Stability Study of Unmodified siRNA and Relevance to Clinical Use

RNA interference offers enormous potential to develop therapeutic agents for a variety of diseases. To assess the stability of siRNAs under conditions relevant to clinical use with particular emphasis on topical delivery considerations, a study of three different unmodified siRNAs was performed. The results indicate that neither repeated freeze/thaw cycles, extended incubations (over 1 year at 21 degrees C), nor shorter incubations at high temperatures (up to 95 degrees C) have any effect on siRNA integrity as measured by nondenaturing polyacrylamide gel electrophoresis and functional activity assays. Degradation was also not observed following exposure to hair or skin at 37 degrees C. However, incubation in fetal bovine or human sera at 37 degrees C led to degradation and loss of activity. Therefore, siRNA in the bloodstream is likely inactivated, thereby limiting systemic exposure. Interestingly, partial degradation (observed by gel electrophoresis) did not always correlate with loss of activity, suggesting that partially degraded siRNAs retain full functional activity. To demonstrate the functional activity of unmodified siRNA, EGFP-specific inhibitors were injected into footpads and shown to inhibit preexisting EGFP expression in a transgenic reporter mouse model. Taken together, these data indicate that unmodified siRNAs are viable therapeutic candidates.

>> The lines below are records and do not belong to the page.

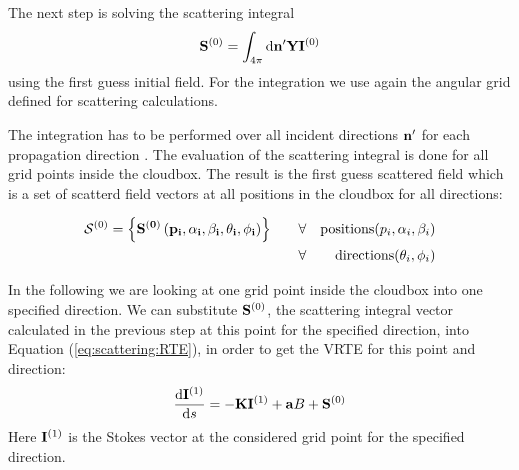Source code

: 
  The next step is solving the scattering
  integral
\begin{eqnarray}
  {\bf S}^{(0)} = \int_{4\pi} \mathrm{d} {\bf n}^\prime
  {\bf Y} {\bf I}^{(0)}
\label{eq:scat_int}
\end{eqnarray}
using the first guess initial field. For the integration we use again the angular grid defined for scattering calculations.

The integration has to be performed over all incident directions
${\bf n}^\prime$ for each propagation direction \PDir{}. The evaluation
of the scattering integral is done for all grid points inside the
cloudbox. The result is the first guess scattered field  which is a set of scatterd field vectors at all positions in the cloudbox for all directions:

\begin{eqnarray}
{\mathcal S}^{(0)} = \left\{ \bf{S}^{(0)} \left( p_i, \alpha_i, \beta_i, \theta_i, \phi_i\right)\right\}  \qquad  
&\forall& {\rm positions } (p_i,\alpha_i, \beta_i)\\
&\forall& {\rm directions } (\theta_i,\phi_i)
\end{eqnarray}



  In the following we are looking at one grid point inside the
  cloudbox into one specified direction.  We can substitute
  ${\bf S}^{(0)}$, the scattering integral vector calculated in the
  previous step at this point for the specified direction, into
  Equation (\ref{eq:scattering:RTE}), in order to get the VRTE for
  this point and direction:
\begin{eqnarray}
     \frac{\mathrm{d} {\bf I}^{(1)}}{\mathrm{d} s} =
     -{\bf K} {\bf I}^{(1)} + {\bf a} B
     +{\bf S}^{(0)}
\label{eq:scattering:vrte_fs}
\end{eqnarray} 
Here ${\bf I}^{(1)}$ is the Stokes vector at the considered grid point
for the specified direction.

siRNA silencing of keratinocyte-specific GFP expression in a transgenic mouse skin model

Small interfering RNAs (siRNAs) can be designed to specifically and potently target and silence a mutant allele, with little or no effect on the corresponding wild-type allele expression, presenting an opportunity for therapeutic intervention. Although several siRNAs have entered clinical trials, the development of siRNA therapeutics as a new drug class will require the development of improved delivery technologies. In this study, a reporter mouse model (transgenic click beetle luciferase/humanized monster green fluorescent protein) was developed to enable the study of siRNA delivery to skin; in this transgenic mouse, green fluorescent protein reporter gene expression is confined to the epidermis. Intradermal injection of siRNAs targeting the reporter gene resulted in marked reduction of green fluorescent protein expression in the localized treatment areas as measured by histology, real-time quantitative polymerase chain reaction and intravital imaging using a dual-axes confocal fluorescence microscope. These results indicate that this transgenic mouse skin model, coupled with in vivo imaging, will be useful for development of efficient and ‘patient-friendly’ siRNA delivery techniques and should facilitate the translation of siRNA-based therapeutics to the clinic for treatment of skin disorders.